子どもに関わる職種(定義:18歳未満の子どもに1日2時間以上接するサービス)で働くことを希望する人は、DBSから発行される犯罪証明書が必要。これはボランティアであっても同様に必要なものとなっています。そして、この犯罪証明書を提出することで、初めて就労が可能になるという仕組みです。
今回、日本でもこのイギリスのDBSを参考にして日本版DBSを構築していこうということのようです。
教育現場でのわいせつ行為、現状の問題点
現状日本の法律・制度では、教育現場で児童に対するわいせつ行為で懲戒免職になったとしても、保育の現場でなら働くことが可能です。というのは、教育は文部科学省の管轄で、保育は厚生労働省の管轄のため、規制が存在しないからです。
また、教員がわいせつ行為で逮捕されても、3年で、保育士の場合は2年で復職が可能です。このように、縦割り行政や現状の法制度では、保育・教育現場の性犯罪抑止が出来ていないという課題があり、省庁横断型の今回の日本版DBSという取り組み自体には大いに賛成したいと思います。
日本版DBSでは学習塾・スポーツクラブは除外の問題点
報道によると今後有識者の会議を経て今秋にも立法を目指すとのことですが、気になるのは「学習塾やスポーツクラブなどについては、義務化の対象から外れる見通し」という部分。
もし、その通りの制度となるのであれば、学校や保育所等に証明書を提出したくない人たちが、学習塾やスポーツクラブに流れ込んでくるのではないかという強い懸念があります。
日本版DBSで対象が刑法犯だけであれば骨抜きにならないかという問題点
身バレしない程度に記述しますが、自身が経営している施設でも10年ほど前に、職員を懲戒解雇にした経験があります。
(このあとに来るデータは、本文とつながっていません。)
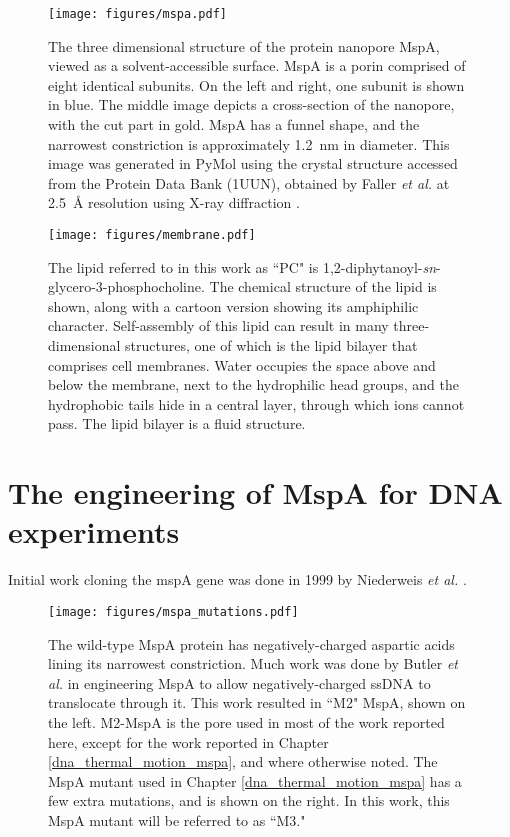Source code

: \begin{figure}[h]
\begin{centering}
\texttt{[image: figures/mspa.pdf]}
\caption[The protein nanopore MspA]{The three dimensional structure of the protein nanopore MspA, viewed as a solvent-accessible surface.  MspA is a porin comprised of eight identical subunits.  On the left and right, one subunit is shown in blue.  The middle image depicts a cross-section of the nanopore, with the cut part in gold.  MspA has a funnel shape, and the narrowest constriction is approximately \SI{1.2}{\nm} in diameter.  This image was generated in PyMol using the crystal structure accessed from the Protein Data Bank (1UUN), obtained by Faller \textit{et al.} at \SI{2.5}{\angstrom} resolution using X-ray diffraction \citep{Faller2004a}.}
\label{fig:mspa}
\end{centering}
\end{figure}

\begin{figure}[h]
\begin{centering}
\texttt{[image: figures/membrane.pdf]}
\caption[Lipids and the lipid bilayer membrane]{The lipid referred to in this work as ``PC" is 1,2-diphytanoyl-\textit{sn}-glycero-3-phosphocholine.  The chemical structure of the lipid is shown, along with a cartoon version showing its amphiphilic character.  Self-assembly of this lipid can result in many three-dimensional structures, one of which is the lipid bilayer that comprises cell membranes.  Water occupies the space above and below the membrane, next to the hydrophilic head groups, and the hydrophobic tails hide in a central layer, through which ions cannot pass.  The lipid bilayer is a fluid structure.}
\label{fig:lipids}
\end{centering}
\end{figure}

\section{The engineering of MspA for DNA experiments}

Initial work cloning the mspA gene was done in 1999 by Niederweis \textit{et al.} \citep{Niederweis1999}.

\begin{figure}[h]
\begin{centering}
\texttt{[image: figures/mspa\_mutations.pdf]}
\caption[Genetic engineering of MspA]{The wild-type MspA protein has negatively-charged aspartic acids lining its narrowest constriction.  Much work was done by Butler \textit{et al.} \citep{Butler2008} in engineering MspA to allow negatively-charged ssDNA to translocate through it.  This work resulted in ``M2" MspA, shown on the left.  M2-MspA is the pore used in most of the work reported here, except for the work reported in Chapter \ref{dna_thermal_motion_mspa}, and where otherwise noted.  The MspA mutant used in Chapter \ref{dna_thermal_motion_mspa} has a few extra mutations, and is shown on the right.  In this work, this MspA mutant will be referred to as ``M3."}
\label{fig:mspa_engineering}
\end{centering}
\end{figure}

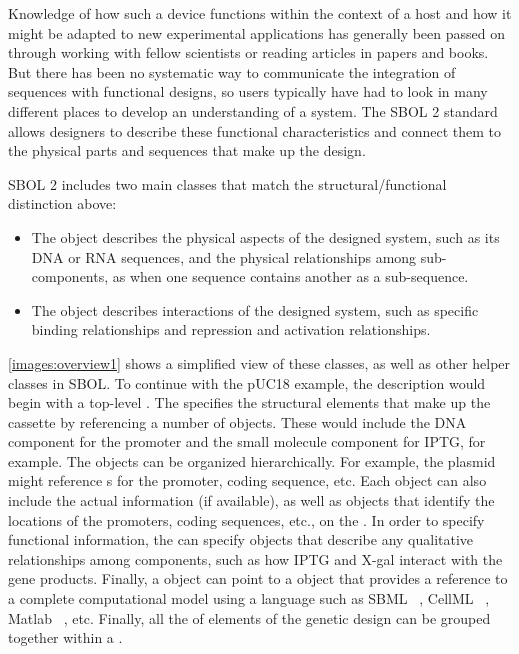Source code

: Knowledge of how such a device functions within the context of a host and how it might be adapted to new experimental applications has generally been passed on through working with fellow scientists or reading articles in papers and books. 
But there has been no systematic way to communicate the integration of sequences with functional designs, so users typically have had to look in many different places to develop an understanding of a system.  
The SBOL 2 standard allows designers to describe these functional characteristics and connect them to the physical parts and sequences that make up the design. 

SBOL 2 includes two main classes that match the structural/functional distinction above:
\begin{itemize}
\item The  object describes the physical aspects of the designed system, such as its DNA or RNA sequences, and the physical relationships among sub-components, as when one sequence contains another as a sub-sequence.
\item The  object describes interactions of the designed system, such as specific binding relationships and repression and activation relationships. 
\end{itemize}

\ref{images:overview1} shows a simplified view of these classes, as well as other helper classes in SBOL. To continue with the pUC18 example, the description would begin with a top-level .  
The  specifies the structural elements that make up the cassette by referencing a number of  objects. These would include the DNA component for the promoter and the small molecule component for IPTG, for example.  
The  objects can be organized hierarchically.  
For example, the plasmid  might reference s for the promoter, coding sequence, etc.  
Each  object can also include the actual  information (if available), as well as  objects that identify the locations of the promoters, coding sequences, etc., on the .  
In order to specify functional information, the  can specify  objects that describe any qualitative relationships among components, such as how IPTG and X-gal interact with the gene products.  Finally, a  object can point to a  object that provides a reference to a complete computational model using a language such as SBML  ~\cite{SBML}, CellML ~\cite{CellML}, Matlab ~\cite{matlab}, etc.  Finally, all the of elements of the genetic design can be grouped together within a .

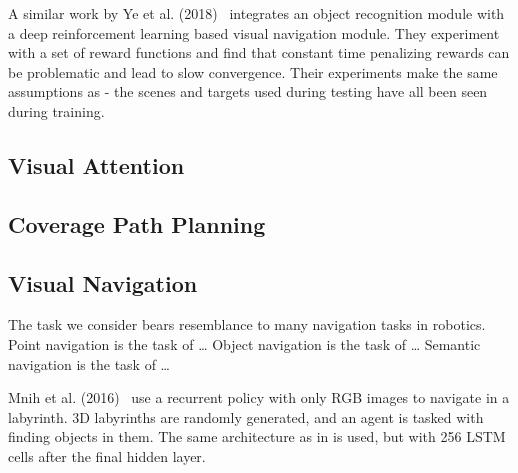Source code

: A similar work by Ye et al. (2018)~\cite{ye_active_2018} integrates an object recognition module with a deep reinforcement learning based visual navigation module.
They experiment with a set of reward functions and find that constant time penalizing rewards can be problematic and lead to slow convergence.
Their experiments make the same assumptions as \cite{zhu_target_driven} - the scenes and targets used during testing have all been seen during training.



\subsection{Visual Attention}



\cite{minut_mahadevan_2001}

\subsection{Coverage Path Planning}

\cite{galceran_carreras_2013} %

\cite{krishna_tetromino_2020} %

\subsection{Visual Navigation}

The task we consider bears resemblance to many navigation tasks in robotics.
Point navigation is the task of \dots
Object navigation is the task of \dots
Semantic navigation is the task of \dots

Mnih et al. (2016)~\cite{mnih_asynchronous_2016} use a recurrent policy with only RGB images to navigate in a labyrinth.
3D labyrinths are randomly generated, and an agent is tasked with finding objects in them.
The same architecture as in \cite{mnih_human_2015} is used, but with 256 LSTM cells after the final hidden layer.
(こちらとしては廃業もありえると思いながら平謝りしかなかったのですが、保護者から「即時懲戒解雇という対応に納得する」と言ってもらいました。)
驚いたのは、その数か月後に該当の人物が他の地域で同業の施設で職員として働いていたということ。
こういった事案の時、対象の子供・親は「事件」にしたくないというという人もいるだろうし、事業者の側も表立って「事件化」はしたくないというのが本音。
そういった人=刑事罰は受けていない人が、数か月後には何食わぬ顔で同じような子供と接する仕事に就いていたのです。
刑事罰を受けていない人の職業選択の自由を奪うのでは、という主張があるのは承知です。
しかしやはり、そういった事案で懲戒解雇になった場合や分限免職となった場合にはその旨を登録する仕組みを作り、少なくても一定期間、学習塾やスポーツクラブ等も含み子供たちと接する職業に就けないようにすることで、子ども・保護者そして事業者も安心できる仕組みとなるのではないかと思います。
これから有識者の会議が続くとのことなので、この問題注視していきたいと思っています。
以上、日本版DBS(性犯罪歴がないことの証明を求める仕組み)学習塾・スポーツクラブは除外で問題はないのか?私見を綴ってみました。
塾などは適合施設であることを示すマークを与える案
追記 2023/8/17
以下時事通信の記事より抜粋します
一方、塾やスポーツクラブなど民間教育事業者の団体に有識者会議がヒアリングしたところ、「習い事はジャンルを問わず、DBS制度に含めてほしい」との意見が出たという。
ただ、塾などは職務を定める法律がないため、義務化は困難。採用の可否を判断する際に犯罪歴の有無を任意で確かめている事業者に、適合施設であることを示すマークを与える案が出ている。
今後どういう仕組みになっていくのか注視したいと思います。